But that's not happening. The size of the U.S. cowherd is shrinking, it's more difficult to enter the cow business, the Choice-Select spread has flip-flopped, and feedlots and packers are bleeding red. The good news is it's not as bad as it could be.

“In the long run, growth, or lack thereof, in aggregate beef demand determines how big this industry will be,” says Jim Mintert, assistant director of Purdue University's Extension Service and former Kansas State University livestock economist.

Up until the mid-1970s, when there were 132 million head of cattle and calves in the U.S., the beef industry grew in response to growth in aggregate beef demand, Mintert explains. Since that time, the industry has contracted sharply and today's all cattle and calves inventory is about 28% smaller than in 1975.

So, for three decades, domestic beef demand has been on the decline. “In response, the industry has shrunk in size to hold down the pounds of beef provided to consumers in order to sell products at profitable prices,” Mintert says.

Technology played a role, too, in that producers are more productive than 30 years ago. Still, when the beef industry is compared to the pork and poultry sectors in terms of pounds provided to consumers, poultry has nearly quadrupled, and pork almost doubled, whereas total beef production stagnated.

Recession's impact on beef

Consumer incomes and expenditures are important beef demand drivers, and the fact that consumer incomes and expenditures increased sharply from 1982 to 2007 supported beef demand.
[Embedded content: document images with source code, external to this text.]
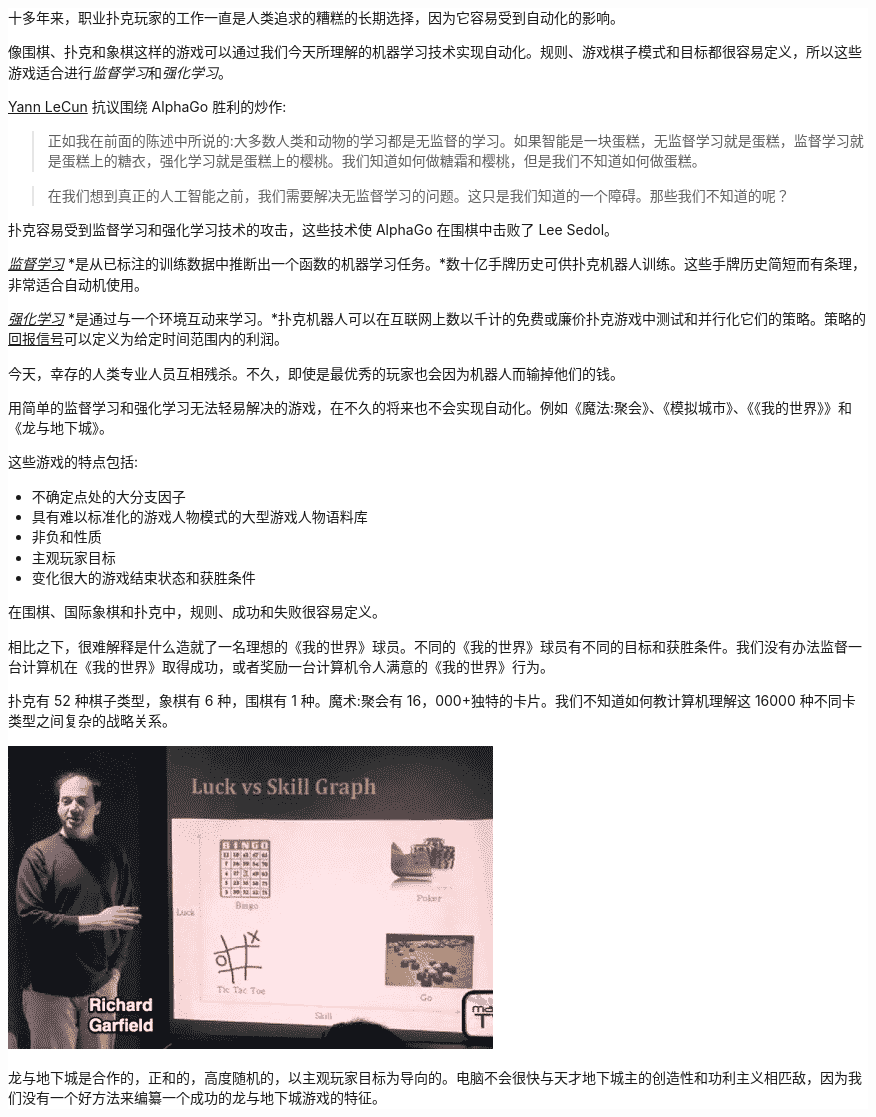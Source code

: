 十多年来，职业扑克玩家的工作一直是人类追求的糟糕的长期选择，因为它容易受到自动化的影响。

像围棋、扑克和象棋这样的游戏可以通过我们今天所理解的机器学习技术实现自动化。规则、游戏棋子模式和目标都很容易定义，所以这些游戏适合进行*监督学习*和*强化学习*。

[Yann LeCun](https://en.wikipedia.org/wiki/Yann_LeCun) 抗议围绕 AlphaGo 胜利的炒作:

> 正如我在前面的陈述中所说的:大多数人类和动物的学习都是无监督的学习。如果智能是一块蛋糕，无监督学习就是蛋糕，监督学习就是蛋糕上的糖衣，强化学习就是蛋糕上的樱桃。我们知道如何做糖霜和樱桃，但是我们不知道如何做蛋糕。

> 在我们想到真正的人工智能之前，我们需要解决无监督学习的问题。这只是我们知道的一个障碍。那些我们不知道的呢？

扑克容易受到监督学习和强化学习技术的攻击，这些技术使 AlphaGo 在围棋中击败了 Lee Sedol。

[*监督学习*](https://en.wikipedia.org/wiki/Supervised_learning) *是从已标注的训练数据中推断出一个函数的机器学习任务。*数十亿手牌历史可供扑克机器人训练。这些手牌历史简短而有条理，非常适合自动机使用。

[*强化学习*](http://www.scholarpedia.org/article/Reinforcement_learning) *是通过与一个环境互动来学习。*扑克机器人可以在互联网上数以千计的免费或廉价扑克游戏中测试和并行化它们的策略。策略的[回报信号](http://www.scholarpedia.org/article/Reward_signals)可以定义为给定时间范围内的利润。

今天，幸存的人类专业人员互相残杀。不久，即使是最优秀的玩家也会因为机器人而输掉他们的钱。

用简单的监督学习和强化学习无法轻易解决的游戏，在不久的将来也不会实现自动化。例如《魔法:聚会》、《模拟城市》、《《我的世界》》和《龙与地下城》。

这些游戏的特点包括:

*   不确定点处的大分支因子
*   具有难以标准化的游戏人物模式的大型游戏人物语料库
*   非负和性质
*   主观玩家目标
*   变化很大的游戏结束状态和获胜条件

在围棋、国际象棋和扑克中，规则、成功和失败很容易定义。

相比之下，很难解释是什么造就了一名理想的《我的世界》球员。不同的《我的世界》球员有不同的目标和获胜条件。我们没有办法监督一台计算机在《我的世界》取得成功，或者奖励一台计算机令人满意的《我的世界》行为。

扑克有 52 种棋子类型，象棋有 6 种，围棋有 1 种。魔术:聚会有 16，000+独特的卡片。我们不知道如何教计算机理解这 16000 种不同卡类型之间复杂的战略关系。

![0*ftcDwdhGL71zoGn6](img/c3f5da0a303ef6363133ba3953d4b50b.png)

龙与地下城是合作的，正和的，高度随机的，以主观玩家目标为导向的。电脑不会很快与天才地下城主的创造性和功利主义相匹敌，因为我们没有一个好方法来编纂一个成功的龙与地下城游戏的特征。
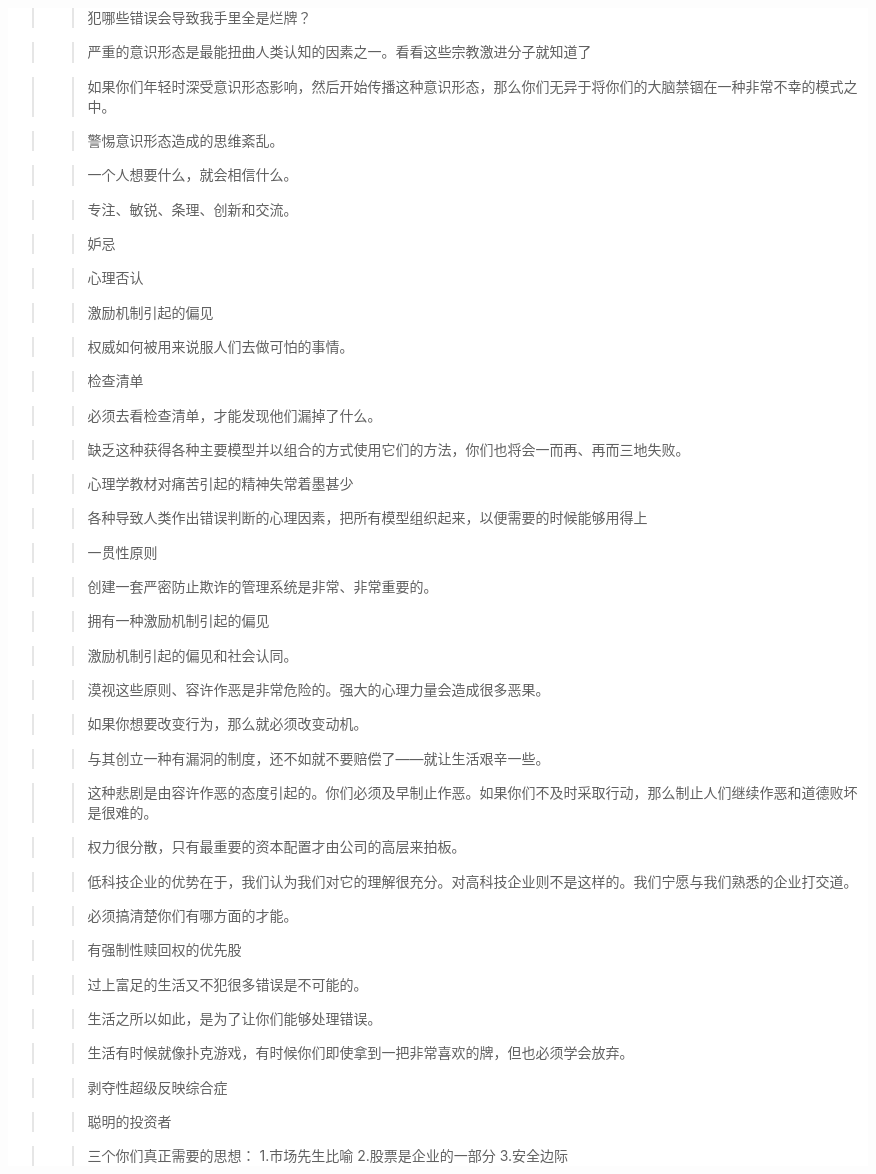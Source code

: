 >> 犯哪些错误会导致我手里全是烂牌？

>> 严重的意识形态是最能扭曲人类认知的因素之一。看看这些宗教激进分子就知道了

>> 如果你们年轻时深受意识形态影响，然后开始传播这种意识形态，那么你们无异于将你们的大脑禁锢在一种非常不幸的模式之中。

>> 警惕意识形态造成的思维紊乱。

>> 一个人想要什么，就会相信什么。

>> 专注、敏锐、条理、创新和交流。

>> 妒忌

>> 心理否认

>> 激励机制引起的偏见

>> 权威如何被用来说服人们去做可怕的事情。

>> 检查清单

>> 必须去看检查清单，才能发现他们漏掉了什么。

>> 缺乏这种获得各种主要模型并以组合的方式使用它们的方法，你们也将会一而再、再而三地失败。

>> 心理学教材对痛苦引起的精神失常着墨甚少

>> 各种导致人类作出错误判断的心理因素，把所有模型组织起来，以便需要的时候能够用得上

>> 一贯性原则

>> 创建一套严密防止欺诈的管理系统是非常、非常重要的。

>> 拥有一种激励机制引起的偏见

>> 激励机制引起的偏见和社会认同。

>> 漠视这些原则、容许作恶是非常危险的。强大的心理力量会造成很多恶果。

>> 如果你想要改变行为，那么就必须改变动机。

>> 与其创立一种有漏洞的制度，还不如就不要赔偿了——就让生活艰辛一些。

>> 这种悲剧是由容许作恶的态度引起的。你们必须及早制止作恶。如果你们不及时采取行动，那么制止人们继续作恶和道德败坏是很难的。

>> 权力很分散，只有最重要的资本配置才由公司的高层来拍板。

>> 低科技企业的优势在于，我们认为我们对它的理解很充分。对高科技企业则不是这样的。我们宁愿与我们熟悉的企业打交道。

>> 必须搞清楚你们有哪方面的才能。

>> 有强制性赎回权的优先股

>> 过上富足的生活又不犯很多错误是不可能的。

>> 生活之所以如此，是为了让你们能够处理错误。

>> 生活有时候就像扑克游戏，有时候你们即使拿到一把非常喜欢的牌，但也必须学会放弃。

>> 剥夺性超级反映综合症

>> 聪明的投资者

>> 三个你们真正需要的思想：
1.市场先生比喻
2.股票是企业的一部分
3.安全边际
But that situation has changed with the onset of the recession in 2008. Mintert explains, “The macroeconomics situation has deteriorated and, as a result, consumer incomes are dropping and savings rates are increasing.

“As an industry, we can only respond to the macroeconomic environment,” Mintert says. “But it's important to remember that the downturn in both the U.S. and world economy is not going to last forever.”

Instead, Mintert says the beef industry needs to focus resources in the areas of health, nutrition, convenience and quality to improve beef demand. “These are the long-run demand factors that the beef industry can focus on and in 2010 or 2011, when consumer expenditures rebound, help ensure the industry is positioned for recovery.”

Don't erode quality

“Consumers are economizing, seeking ways to trade down. In the case of beef, they're going to lower-priced cuts and lower-priced proteins — poultry and pork,” says John “Jack” Allen, Michigan State University professor emeritus. He commends the National Cattlemen's Beef Association's value cuts initiative.

Also needed, however, is a program of product improvement, especially of the expensive middle-meat cuts. Here the beef industry should avoid the temptation to lessen the quality of steaks and middle meats by leaving fat, bone and connective tissue on the cuts in order to achieve an attractive lower price point. “When we come out of this recession, it's important that beef emerges with all the desirable attributes it has going into it, and then some,” Allen says.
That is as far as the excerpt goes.